Puasa, khususnya selama dalam bulan Ramadan ini, mustahil akan mampu dilakukan tanpa ada komitmen yang bekerja dalam mekanisme psikis dan teologis. Saya memandang bahwa komitmenlah, salah satunya yang harus menjadi syarat utama dalam menjalankan puasa. Tanpa komitmen, tanpa kecuali komitmen keimanan kepada Allah, maka bisa saja seseorang akan melanggar atau melakukan sesuatu yang sesungguhnya berpotensi membatalkan puasanya.
Apalagi urusan puasa, hanya yang bersangkutan dan Allah yang bisa mengetahui apakah masih mematuhi aturan yang ada atau sesungguhnya secara diam-diam tanpa sepengetahuan orang lain, dirinya telah melanggar atau melakukan sesuatu yang membatalkan puasanya.

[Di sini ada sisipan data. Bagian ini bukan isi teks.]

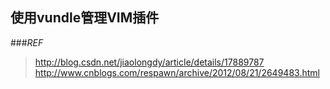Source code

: ## 使用vundle管理VIM插件

###_REF_

> http://blog.csdn.net/jiaolongdy/article/details/17889787
> http://www.cnblogs.com/respawn/archive/2012/08/21/2649483.html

Jadi komitmen menjadi modal penting dalam puasa.
Para sahabat pembaca mungkin sudah mengetahui bahwa, sejak tahun 2004 sampai sekarang saya senantiasa beli buku sebagai koleksi pustaka pribadi yang saya menamainya dengan “Cahaya Insprasi’. Per hari ini, pada saat jemari ini menari di atas tombol keyboard laptop untuk menyelesakan tulisan ini, koleksi buku saya, sudah berjumlah 1.101 eksamplar. Saya yakin para sahabat pembaca sepakat bahwa, tanpa komitmen dalam diri saya, mustahil saya bisa bertahan untuk senantiasa beli buku yang sudah berjalan selama kurang lebih 19 tahun, dengan jumlah koleksi yang sudah mencapai ribuan tersebut.
Sama halnya, ketika sebelumnya selama dua tahun berturut-turut, pada bulan Ramadan, saya menulis setiap hari sehingga lahir sebanyak 60 tulisan dengan judul sub bahasan yang berbeda-beda, mustahil akan bisa dilakukan tanpa adanya komitmen. Begitu pun, untuk tulisan hari kedelapan Ramadan 1444 H, tahun 2023 ini, tidak mungkin—apalagi kepadatan urusan di kantor—bisa selesai dan terbit, tanpa adanya komitmen.
Para sahabat pembaca pun, saya yakini bisa menemukan dalam dirinya, yang menegaskan bahwa karena komitmenlah sehingga sesuatu itu, baik berupa keunggulan ,skill, dan/atau capaian tertentu bisa diraih/dimiliki. Selain pada dirinya, sahabat pembaca pun pasti pernah menemukan sesuatu pada diri orang lain, dan jawabannya atau salah satu modal utamanya adalah komitmen.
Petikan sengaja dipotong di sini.